Stadium at the University of Maryland, Baltimore County

UMBC Stadium is a 4,500-seat stadium on the campus of UMBC in Catonsville, Maryland. The stadium opened in 1976. It is home to the UMBC Retrievers men's and women's lacrosse, field hockey, and track and field programs, as well as an alternate venue for soccer. The stadium has also hosted championships for the Northeast Conference in track and field and conference tournaments for the America East Conference in men's and women's lacrosse, as well as tryouts for US Lacrosse's team to compete in the Under-19 World Lacrosse Championships.

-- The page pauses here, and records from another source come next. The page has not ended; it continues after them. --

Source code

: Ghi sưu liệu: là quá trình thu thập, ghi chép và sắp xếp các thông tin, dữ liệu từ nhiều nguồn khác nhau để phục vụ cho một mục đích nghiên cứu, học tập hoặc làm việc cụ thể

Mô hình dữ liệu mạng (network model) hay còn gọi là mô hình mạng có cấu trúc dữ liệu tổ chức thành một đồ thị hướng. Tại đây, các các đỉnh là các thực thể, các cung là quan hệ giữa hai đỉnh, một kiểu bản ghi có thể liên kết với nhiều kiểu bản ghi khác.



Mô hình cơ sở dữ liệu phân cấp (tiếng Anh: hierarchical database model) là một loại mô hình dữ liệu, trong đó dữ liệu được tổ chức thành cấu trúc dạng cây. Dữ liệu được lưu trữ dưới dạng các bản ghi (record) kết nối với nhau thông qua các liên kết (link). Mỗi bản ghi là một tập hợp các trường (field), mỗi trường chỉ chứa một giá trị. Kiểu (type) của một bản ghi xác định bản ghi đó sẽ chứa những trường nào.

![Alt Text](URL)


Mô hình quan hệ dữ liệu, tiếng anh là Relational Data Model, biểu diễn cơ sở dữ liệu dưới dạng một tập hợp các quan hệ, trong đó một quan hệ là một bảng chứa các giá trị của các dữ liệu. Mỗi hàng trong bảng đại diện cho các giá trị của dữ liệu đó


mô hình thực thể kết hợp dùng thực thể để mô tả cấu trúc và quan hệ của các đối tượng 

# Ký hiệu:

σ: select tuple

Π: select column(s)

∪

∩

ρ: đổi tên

In 2008, it also became the home field of Crystal Palace Baltimore, a professional outdoor soccer team that announced plans to become a member of the 2010 incarnation of the North American Soccer League. The NASL's launch was delayed due to a controversy between that league and the United Soccer Leagues. Eventually, the two bodies came to a temporary truce, with the United States Soccer Federation establishing a temporary league, USSF Division 2, for the 2010 season only. Crystal Palace Baltimore plays in this league for 2010. However, midway through the 2010 season, Crystal Palace Baltimore left UMBC and hopped to several different stadiums in the Baltimore area.

The stadium is part of the a complex which also includes The Baseball Factory Field at UMBC and UMBC's softball stadium and is located across the street from the UMBC Event Center and Retriever Soccer Park.